The Kolkata bench of the Income Tax Appellate Tribunal ( ITAT ) in ITO, Kolkata v. M/s Datex Ohmeda (India) Pvt Ltd. held that Benefit under Section 47 (ivb) of the Income Tax Act cannot be availed if demerger not in manner envisaged under Section 2(19AA) of the Income Tax Act.
In the instant case, the assessee company is a wholly owned subsidiary of GE Healthcare OY, Finland carrying on business of trading and servicing of medical equipments till 31.3.2018. Thereafter, it was decided by board of directors of the company to transfer it’s T&D Division to Wipro G E Healthcare Pvt Ltd and accordingly an application was moved by assessee company in January 2009 before the Hon’ble Calcutta High Court to transfer with retrospective effect from April 2018 through a scheme of demerger. This was accepted by the Calcutta and Karnataka High Courts. Thereafter, scheme was accepted by shareholders. In the return of income filed for the year under consideration, no capital gain arising from transfer of T&D Division by demerger was offered to tax by the assessee company on the ground that the same was exempt under section 47(vib).
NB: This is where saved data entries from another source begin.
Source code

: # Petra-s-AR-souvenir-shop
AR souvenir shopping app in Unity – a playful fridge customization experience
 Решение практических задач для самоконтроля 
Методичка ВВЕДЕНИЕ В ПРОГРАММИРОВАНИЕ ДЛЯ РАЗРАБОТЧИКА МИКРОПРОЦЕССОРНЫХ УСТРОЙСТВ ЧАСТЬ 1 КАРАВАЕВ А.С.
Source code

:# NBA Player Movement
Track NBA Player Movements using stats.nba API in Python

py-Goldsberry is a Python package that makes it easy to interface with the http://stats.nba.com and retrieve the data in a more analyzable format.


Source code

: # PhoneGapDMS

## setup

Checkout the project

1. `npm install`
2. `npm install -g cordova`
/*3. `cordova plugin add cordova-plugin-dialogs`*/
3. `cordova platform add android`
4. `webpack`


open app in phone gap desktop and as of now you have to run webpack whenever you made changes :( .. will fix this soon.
During the closure of assessment proceedings, it was noticed by the A.O that out of total unsecured loans of the T&D Division, only a small part of it had been transferred and the balance amount of loan taken from the holding company had not been transferred. The explanation of the assessee that the demerger was as per Hon’ble High Court’s order, as well as the condition stipulated in Section 2(19AA), had been satisfied was not accepted by the assessee. The A.O. concluded that orders of Hon’ble High Court were passed as per companies act and as the conditions specified in Section 2(19AA) dealing with demerger has not been satisfied, exemption from the capital gain as per provisions of section 47(vib) was not available. Appeal was made before the CIT(A). On perusal of the facts and circumstances of the case, it held that there was no violation or non-fulfillment of the condition of demerger as laid down in section 2(19AA) of the Income Tax Act.
The revenue appealed to the ITAT against the order of ld. CIT(A). The ITAT rejected the contention of the assessee that the said loan do not relate to T&D Division it added that transfer in the instant case is not in a manner as envisaged in section 2(19AA) and held that the same cannot be considered as demerger under the provision of income tax act and the benefit available under section 47(ivb) cannot be availed. Relying upon various judicial pronouncements, it held that in the instant case, there was no capital gain which would be subjected to tax under Section 50B of the Income Tax Act.